Violeta: Miga, já compramos tudo.
Scarlett: Tudo bem. Vão chegar que horas?
Violeta: Umas 19h.
Scarlett: Tá.
Desliguei o celular. O micro-ondas parou. Chamei Dylan, que demorou a aparecer.
Scarlett – Por que demorou?
Dylan – Fui tomar banho.
Scarlett – Tá, senta aí pra comer.
Ele parou antes de puxar a cadeira.
Dylan – Você não vai comer?
Scarlett – Tô sem fome. Mas sento aqui com você.
Sentei à frente dele, tentando não demonstrar a inquietação que crescia de novo em mim. O homem do estacionamento... a porta destrancada... a sensação de estar sendo observada.

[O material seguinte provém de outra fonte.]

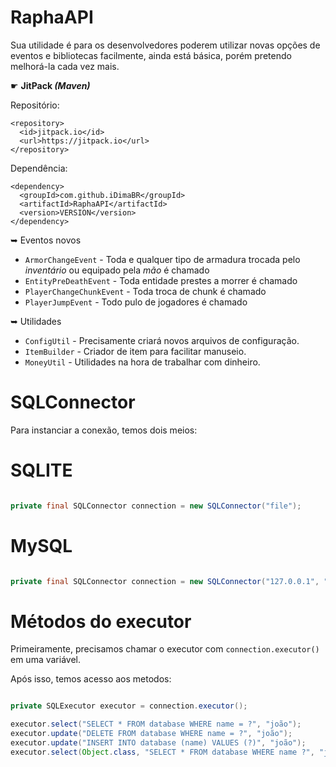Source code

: # RaphaAPI

<p>Sua utilidade é para os desenvolvedores poderem utilizar novas opções de eventos e bibliotecas facilmente, ainda está básica, porém pretendo melhorá-la cada vez mais.</p>

☛ <b>JitPack <i>(Maven)</i></b>

  Repositório:
```
<repository>
  <id>jitpack.io</id>
  <url>https://jitpack.io</url>
</repository>
```

  Dependência:
```
<dependency>
  <groupId>com.github.iDimaBR</groupId>
  <artifactId>RaphaAPI</artifactId>
  <version>VERSION</version>
</dependency>
```

➥ Eventos novos

- `ArmorChangeEvent` - Toda e qualquer tipo de armadura trocada pelo <i>inventário</i> ou equipado pela <i>mão</i> é chamado
- `EntityPreDeathEvent` - Toda entidade prestes a morrer é chamado
- `PlayerChangeChunkEvent` - Toda troca de chunk é chamado
- `PlayerJumpEvent` - Todo pulo de jogadores é chamado

➥ Utilidades

- `ConfigUtil` - Precisamente criará novos arquivos de configuração.
- `ItemBuilder` - Criador de item para facilitar manuseio.
- `MoneyUtil` - Utilidades na hora de trabalhar com dinheiro.

# SQLConnector

Para instanciar a conexão, temos dois meios:

# SQLITE

```java

private final SQLConnector connection = new SQLConnector("file");
```

# MySQL

```java

private final SQLConnector connection = new SQLConnector("127.0.0.1", "database", "root", "password");
```

# Métodos do executor

Primeiramente, precisamos chamar o executor com `connection.executor()` em uma variável.

Após isso, temos acesso aos metodos:

```java

private SQLExecutor executor = connection.executor();

executor.select("SELECT * FROM database WHERE name = ?", "joão");
executor.update("DELETE FROM database WHERE name = ?", "joão");
executor.update("INSERT INTO database (name) VALUES (?)", "joão");
executor.select(Object.class, "SELECT * FROM database WHERE name ?", "joão");
```
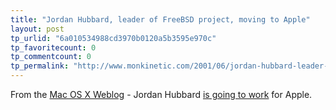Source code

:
 ```yaml
---
title: "Jordan Hubbard, leader of FreeBSD project, moving to Apple"
layout: post
tp_urlid: "6a010534988cd3970b0120a5b3595e970c"
tp_favoritecount: 0
tp_commentcount: 0
tp_permalink: "http://www.monkinetic.com/2001/06/jordan-hubbard-leader-of-freebsd-project-moving-to-apple.html"
---
```

From the <a href="http://macosx.weblogs.com">Mac OS X Weblog</a> - Jordan Hubbard <a href="http://macosx.weblogs.com/discuss/msgReader$236?mode=day">is going to work</a> for Apple.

Seria paranoia? Ou estava mesmo acontecendo alguma coisa?
Dylan – Acabei.
Ele correu pra pia e voltou animado.
Dylan – Posso ir ao fliperama?
Scarlett – Pode. Deixa eu pegar as chaves.
Fui até a sala e peguei as chaves na estante. Dylan já estava na garagem. Entramos no carro. Quando cheguei na esquina, lá estava ele.
O homem do capuz preto.
Parado. Me olhando. Como da outra vez. Meu estômago virou. Ele sabia onde eu morava. Me seguiu. Queria o quê?
Pisei no acelerador, tentando me aproximar. Mas quanto mais eu chegava perto, mais ele se afastava, até desaparecer de novo. Frustrada e assustada, continuei até o fliperama.
Scarlett – Venho te buscar às 18h, pode ser?
Dylan – Pode sim.
Scarlett – Então até lá.
Ele desceu animado. Eu, por outro lado, só pensava em uma coisa:
Quem é esse cara? E o que ele quer comigo?
Voltei pra casa. Tinha que limpar, organizar, fazer minha lição. Mas, lá no fundo, eu sabia... a tranquilidade estava acabando.